Re: [VOTE] Release Airflow 2.8.1 from 2.8.1rc1

2024-01-17 Thread Phani Kumar
+1 non binding

On Thu, Jan 18, 2024 at 10:30 AM Amogh Desai 
wrote:

> +1 non binding
>
> Installed the RC with helm charts, tried a couple of installation
> configurations
> and ran a few examples, not seeing any regression.
>
> Thanks & Regards,
> Amogh Desai
>
> On Thu, Jan 18, 2024 at 12:16 AM Jed Cunningham 
> wrote:
>
> > +1 (binding)
> >
> > Checked signatures, checksums, licences.
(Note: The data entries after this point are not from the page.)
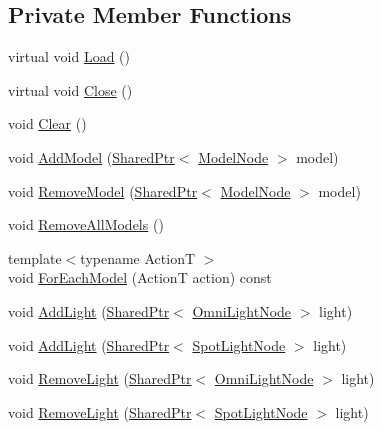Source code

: \subsection*{Private Member Functions}
\begin{DoxyCompactItemize}
\item 
virtual void \hyperlink{classmage_1_1_scene_a1fb4a93eaa2f6a9e20594e205abb9a32}{Load} ()
\item 
virtual void \hyperlink{classmage_1_1_scene_a16786d7fcf0b813e2e94061b082cfd1d}{Close} ()
\item 
void \hyperlink{classmage_1_1_scene_a916cc7a0867bf1c09e5d10de53192140}{Clear} ()
\item 
void \hyperlink{classmage_1_1_scene_acfd5cf0484e1814cb265604ed970335f}{Add\+Model} (\hyperlink{namespacemage_a1e01ae66713838a7a67d30e44c67703e}{Shared\+Ptr}$<$ \hyperlink{classmage_1_1_model_node}{Model\+Node} $>$ model)
\item 
void \hyperlink{classmage_1_1_scene_a1b66a3d247eaa143234d15d72aa67a85}{Remove\+Model} (\hyperlink{namespacemage_a1e01ae66713838a7a67d30e44c67703e}{Shared\+Ptr}$<$ \hyperlink{classmage_1_1_model_node}{Model\+Node} $>$ model)
\item 
void \hyperlink{classmage_1_1_scene_a5dffc6ff3e40981087cbfc2462e5b84a}{Remove\+All\+Models} ()
\item 
{\footnotesize template$<$typename ActionT $>$ }\\void \hyperlink{classmage_1_1_scene_a6327548021f874f22a1adc81cfc8a1ea}{For\+Each\+Model} (ActionT action) const
\item 
void \hyperlink{classmage_1_1_scene_a6ce8182afe3c1f39249ec08b62aee317}{Add\+Light} (\hyperlink{namespacemage_a1e01ae66713838a7a67d30e44c67703e}{Shared\+Ptr}$<$ \hyperlink{namespacemage_a85082c7e15a2bbf19b1753b7de6c45db}{Omni\+Light\+Node} $>$ light)
\item 
void \hyperlink{classmage_1_1_scene_aeeba74ee789d4917ed72b179f16c1222}{Add\+Light} (\hyperlink{namespacemage_a1e01ae66713838a7a67d30e44c67703e}{Shared\+Ptr}$<$ \hyperlink{namespacemage_a46c8f54b869a5dc07f520c600b9046bd}{Spot\+Light\+Node} $>$ light)
\item 
void \hyperlink{classmage_1_1_scene_a1da46b19f87d387af18d2f7fc37bb6d7}{Remove\+Light} (\hyperlink{namespacemage_a1e01ae66713838a7a67d30e44c67703e}{Shared\+Ptr}$<$ \hyperlink{namespacemage_a85082c7e15a2bbf19b1753b7de6c45db}{Omni\+Light\+Node} $>$ light)
\item 
void \hyperlink{classmage_1_1_scene_a371c31d030990b9fa641271c4c733d87}{Remove\+Light} (\hyperlink{namespacemage_a1e01ae66713838a7a67d30e44c67703e}{Shared\+Ptr}$<$ \hyperlink{namespacemage_a46c8f54b869a5dc07f520c600b9046bd}{Spot\+Light\+Node} $>$ light)

\end{DoxyCompactItemize}
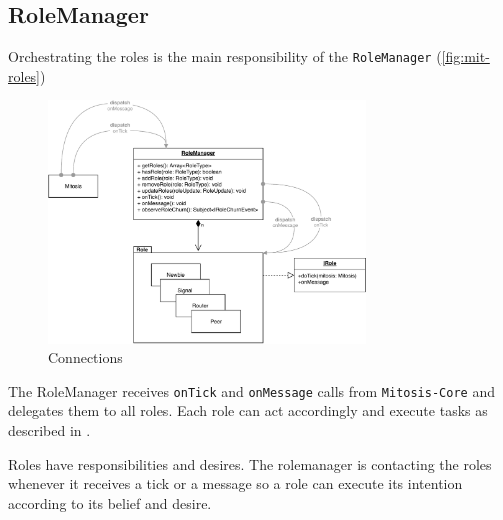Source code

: \subsection{RoleManager}\label{sec:mit-roleManager}
Orchestrating the roles is the main responsibility of the \lstinline|RoleManager| (\vref{fig:mit-roles})

\begin{figure}
\centering
\includegraphics[width=0.75\textwidth]{graphics/implementation/mitosis-architecture-roles.pdf}
\caption{Connections}
\label{fig:mit-roles}
\end{figure}

The RoleManager receives \lstinline|onTick| and \lstinline|onMessage| calls from \lstinline|Mitosis-Core| and delegates them to all roles. Each role can act accordingly and execute tasks as described in . 

Roles have responsibilities and desires. The rolemanager is contacting the roles whenever it receives a tick or a message so a role can execute its intention according to its belief and desire.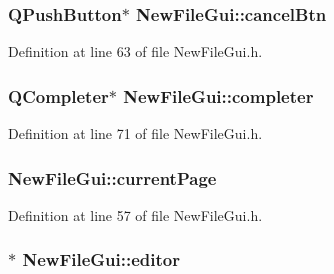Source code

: \hypertarget{class_new_file_gui_a5be4525cfa97c2ec799a7357eb6a1fb4}{
\subsubsection[{cancel\-Btn}]{\setlength{\rightskip}{0pt plus 5cm}Q\-Push\-Button$\ast$ New\-File\-Gui\-::cancel\-Btn\hspace{0.3cm}{\ttfamily [private]}}}\label{class_new_file_gui_a5be4525cfa97c2ec799a7357eb6a1fb4}


Definition at line 63 of file New\-File\-Gui.\-h.

\hypertarget{class_new_file_gui_a5c8508fb9dba194838e0cfce4d6f7988}{
\subsubsection[{completer}]{\setlength{\rightskip}{0pt plus 5cm}Q\-Completer$\ast$ New\-File\-Gui\-::completer\hspace{0.3cm}{\ttfamily [private]}}}\label{class_new_file_gui_a5c8508fb9dba194838e0cfce4d6f7988}


Definition at line 71 of file New\-File\-Gui.\-h.

\hypertarget{class_new_file_gui_adaf414f47f140c24e8f08797262c646b}{
\subsubsection[{current\-Page}]{ New\-File\-Gui\-::current\-Page\hspace{0.3cm}{\ttfamily [private]}}}\label{class_new_file_gui_adaf414f47f140c24e8f08797262c646b}


Definition at line 57 of file New\-File\-Gui.\-h.

\hypertarget{class_new_file_gui_a7521ff2d2934c4a19fbef21a3a034ee9}{
\subsubsection[{editor}]{$\ast$ New\-File\-Gui\-::editor\hspace{0.3cm}{\ttfamily [private]}}}\label{class_new_file_gui_a7521ff2d2934c4a19fbef21a3a034ee9}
Used it with the helm chart
> with a
> > few different configs
> >
>


Re: [VOTE] Release Airflow 2.8.1 from 2.8.1rc1

2024-01-17 Thread Amogh Desai
+1 non binding

Installed the RC with helm charts, tried a couple of installation
configurations
and ran a few examples, not seeing any regression.

Thanks & Regards,
Amogh Desai

On Thu, Jan 18, 2024 at 12:16 AM Jed Cunningham 
wrote:

> +1 (binding)
>
> Checked signatures, checksums, licences. Used it with the helm chart with a
> few different configs
>


Re: What goes into the next release (was [VOTE] Release Airflow 2.8.1 from 2.8.1rc1)

2024-01-17 Thread Amogh Desai
Thanks @Jarek Potiuk !

I vaguely knew the process but not in such detail, thanks for putting it
together in this email.
I will visit the document
https://github.com/apache/airflow?tab=readme-ov-file#what-goes-into-the-next-release
and if I find any clarifications, I will send it across as a PR.

One suggestion: what if we put it together in a document and put it on the
airflow website under
https://airflow.apache.org/community/ where we mention "how we release"?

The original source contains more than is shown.